We then created our own synthetic insults in order to compare caCORRECT with Harshlighting for the ability to moderate effects of single artifacts on gene expression, as measured by the probe summarization methods RMA, PLIER, and MAS5.0. As a control to these common methods, which include normalization and outlier detection inherently, we also measured expression with our simple x b,p,j = θp,ja b,p + ε b,p,j regression method "TAXY" detailed in the methods section, which does not contain special considerations for outlier data. Three conditions were tested for each method of gene expression measurement: (1) using original data that was not preprocessed; (2) using data that was processed with caCORRECT; and (3) using data that was processed with Harshlighting. We calculated the error caused by a given artifact as the average absolute difference, in the log domain, between the original gene expression and the expression measured after introduction of artifact. This measure is similar in concept to average relative error in gene expression in the linear domain.
For RMA, caCORRECT outperformed both Harshlighting and unprocessed data for artifacts stronger than 1.5 fold. For PLIER and MAS5, however, caCORRECT outperformed unprocessed data only for intensity reducing artifacts. This suggests that caCORRECT is not suitable for helping MAS5.0 or PLIER to identify subtle artifacts, but that in the case of such subtle artifacts, caCORRECT does not reduce performance.

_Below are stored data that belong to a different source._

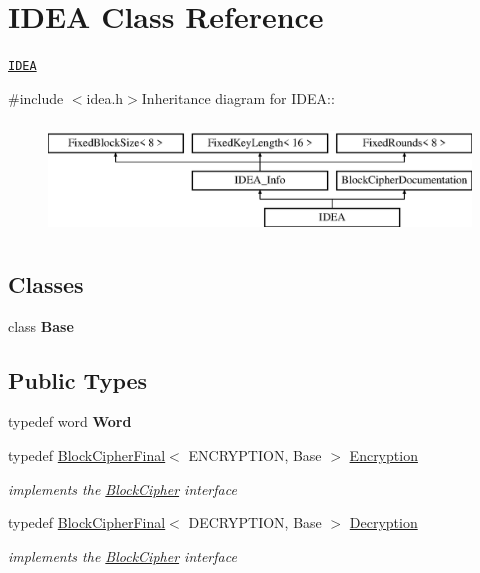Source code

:\hypertarget{class_i_d_e_a}{
\section{IDEA Class Reference}
\label{class_i_d_e_a}
}


\href{http://www.weidai.com/scan-mirror/cs.html#IDEA}{\tt IDEA}  


{\ttfamily \#include $<$idea.h$>$}Inheritance diagram for IDEA::\begin{figure}[H]
\begin{center}
\leavevmode
\includegraphics[height=3cm]{class_i_d_e_a}
\end{center}
\end{figure}
\subsection*{Classes}
\begin{DoxyCompactItemize}
\item 
class {\bfseries Base}
\end{DoxyCompactItemize}
\subsection*{Public Types}
\begin{DoxyCompactItemize}
\item 
\hypertarget{class_i_d_e_a_a3ec08f4e29ea15045274d857582b07ab}{
typedef word {\bfseries Word}}
\label{class_i_d_e_a_a3ec08f4e29ea15045274d857582b07ab}

\item 
\hypertarget{class_i_d_e_a_ade540d11b7e9c7b4b7843ada9f62dad2}{
typedef \hyperlink{class_block_cipher_final}{BlockCipherFinal}$<$ ENCRYPTION, Base $>$ \hyperlink{class_i_d_e_a_ade540d11b7e9c7b4b7843ada9f62dad2}{Encryption}}
\label{class_i_d_e_a_ade540d11b7e9c7b4b7843ada9f62dad2}

\begin{DoxyCompactList}\small\item\em implements the \hyperlink{class_block_cipher}{BlockCipher} interface \item\end{DoxyCompactList}\item 
\hypertarget{class_i_d_e_a_abaf8e92663cb16fb255e9acd4ce830d2}{
typedef \hyperlink{class_block_cipher_final}{BlockCipherFinal}$<$ DECRYPTION, Base $>$ \hyperlink{class_i_d_e_a_abaf8e92663cb16fb255e9acd4ce830d2}{Decryption}}
\label{class_i_d_e_a_abaf8e92663cb16fb255e9acd4ce830d2}

\begin{DoxyCompactList}\small\item\em implements the \hyperlink{class_block_cipher}{BlockCipher} interface \item\end{DoxyCompactList}\end{DoxyCompactItemize}



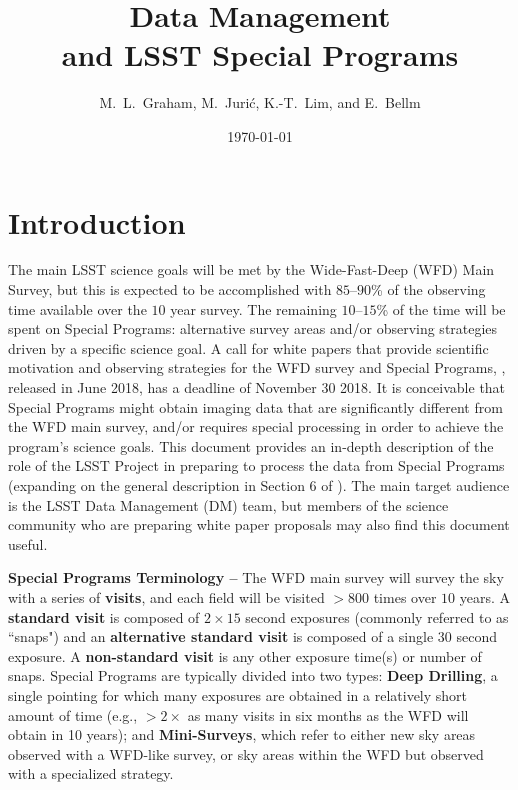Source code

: \documentclass[DM,lsstdoc,toc]{lsstdoc}
\title[LSST Special Programs]{Data Management \\ and LSST Special Programs}
\author{M.~L.~Graham, M.~Juri\'{c}, K.-T.~Lim, and E.~Bellm}
\date{\today}
\begin{document}
\maketitle




\section{Introduction} \label{sec:intro}

The main LSST science goals will be met by the Wide-Fast-Deep (WFD) Main Survey, but this is expected to be accomplished with $85$--$90$\% of the observing time available over the $10$ year survey. The remaining $10$--$15$\% of the time will be spent on Special Programs: alternative survey areas and/or observing strategies driven by a specific science goal. A call for white papers that provide scientific motivation and observing strategies for the WFD survey and Special Programs, , released in June 2018, has a deadline of November 30 2018. It is conceivable that Special Programs might obtain imaging data that are significantly different from the WFD main survey, and/or requires special processing in order to achieve the program's science goals. This document provides an in-depth description of the role of the LSST Project in preparing to process the data from Special Programs (expanding on the general description in Section 6 of ). The main target audience is the LSST Data Management (DM) team, but members of the science community who are preparing white paper proposals may also find this document useful.

{\bf Special Programs Terminology -- } The WFD main survey will survey the sky with a series of {\bf visits}, and each field will be visited $>800$ times over $10$ years. A {\bf standard visit} is composed of $2\times15$ second exposures (commonly referred to as ``snaps") and an {\bf alternative standard visit} is composed of a single $30$ second exposure. A {\bf non-standard visit} is any other exposure time(s) or number of snaps. Special Programs are typically divided into two types: {\bf Deep Drilling}, a single pointing for which many exposures are obtained in a relatively short amount of time (e.g., $>2\times$ as many visits in six months as the WFD will obtain in 10 years); and {\bf Mini-Surveys}, which refer to either new sky areas observed with a WFD-like survey, or sky areas within the WFD but observed with a specialized strategy. 
\end{document}

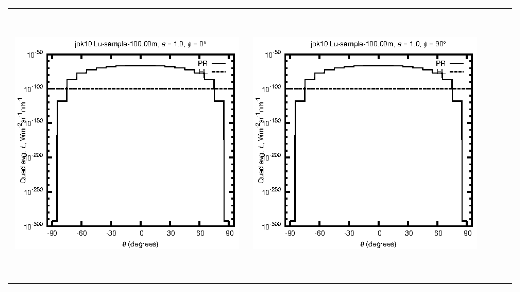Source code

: \begin{tabular}{c c c c}
\includegraphics[height=7cm]{../eps/jok10_Lu_sample_100.00m_fwd.eps} &
\includegraphics[height=7cm]{../eps/jok10_Lu_sample_100.00m_cross.eps} \\
\end{tabular}

\pagebreak

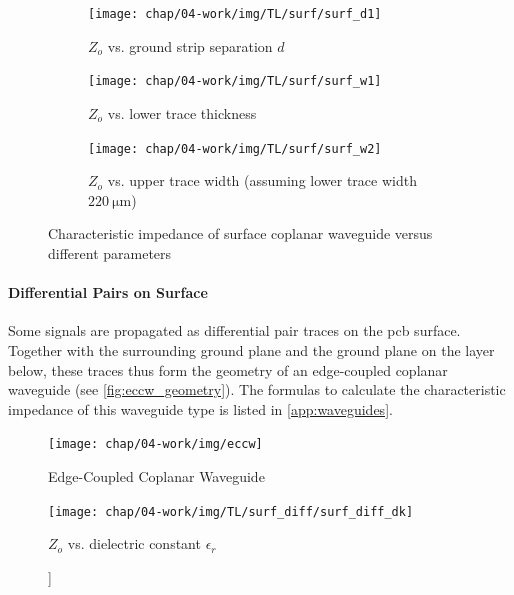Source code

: \begin{figure}[tbh]
     \centering
     \begin{subfigure}[b]{\textwidth}
         \centering
         \texttt{[image: chap/04-work/img/TL/surf/surf\_d1]}
         \caption{$Z_o$ vs. ground strip separation $d$}
         \label{fig:surf_d1}
     \end{subfigure}
     
     \begin{subfigure}[b]{\textwidth}
         \centering
         \texttt{[image: chap/04-work/img/TL/surf/surf\_w1]}
         \caption{$Z_o$ vs. lower trace thickness}
         \label{fig:surf_w1}
     \end{subfigure}
     
     \begin{subfigure}[b]{\textwidth}
         \centering
         \texttt{[image: chap/04-work/img/TL/surf/surf\_w2]}
         \caption{$Z_o$ vs. upper trace width (assuming lower trace width $\SI{220}{\micro \meter}$) }
         \label{fig:surf_w2}
     \end{subfigure}
        \caption[Characteristic impedance of surface coplanar waveguide]{Characteristic impedance of surface coplanar waveguide versus different parameters}
        \label{fig:surf}
\end{figure}



\paragraph{Differential Pairs on Surface}
Some signals are propagated as differential pair traces on the \gls{pcb} surface.
Together with the surrounding ground plane and the ground plane on the layer below, these traces thus form the geometry of an edge-coupled coplanar waveguide (see \autoref{fig:eccw_geometry}). 
The formulas to calculate the characteristic impedance of this waveguide type is listed in \autoref{app:waveguides}.
\begin{figure}[tbh]
	\centering
	\texttt{[image: chap/04-work/img/eccw]}
	\caption{Edge-Coupled Coplanar Waveguide}
	\label{fig:eccw_geometry}
\end{figure}

\begin{figure}[tbh]
	\centering
	\texttt{[image: chap/04-work/img/TL/surf\_diff/surf\_diff\_dk]}
	\caption]{$Z_o$ vs. dielectric constant $\epsilon_r$}
	\label{fig:cwv_d1}
\end{figure}


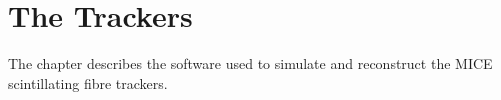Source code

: \chapter{The Trackers}
\label{chapter:tracker}

The chapter describes the software used to simulate and reconstruct the MICE scintillating fibre trackers.






% 
% 
%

Identification of differentially expressed genes
It is almost never a good idea to run caCORRECT on batches with 3 or fewer chips, although it is hard to imagine a reliable microarray experiment so small. Affycomp data, however, followed a rarely achieved design in which there are 3 technical replicates of each sample. Arteaga-Salas et al. were able to apply their method for correcting small batches of replicates by splitting up the affycomp data set . They have previously reported performance as the fraction of spike in genes from affycomp HG-U133A to have their RMA-calculated fold-change rank improved or worsened as a result of correction. Processing batches of 3 technical replicates at a time, they report 45.70% improved ranks, while caCORRECT, processing the entire dataset at once, improved ranks of 10.81% of spiked in genes. However, they report 38.60% worsened ranks, while caCORRECT worsened the ranks of only 9.52% spiked in genes. This result is consistent with caCORRECT's conservative design, but suggests that Arteaga-Salas's correction method may also be appropriate for experimental designs with available technical replicates for every sample.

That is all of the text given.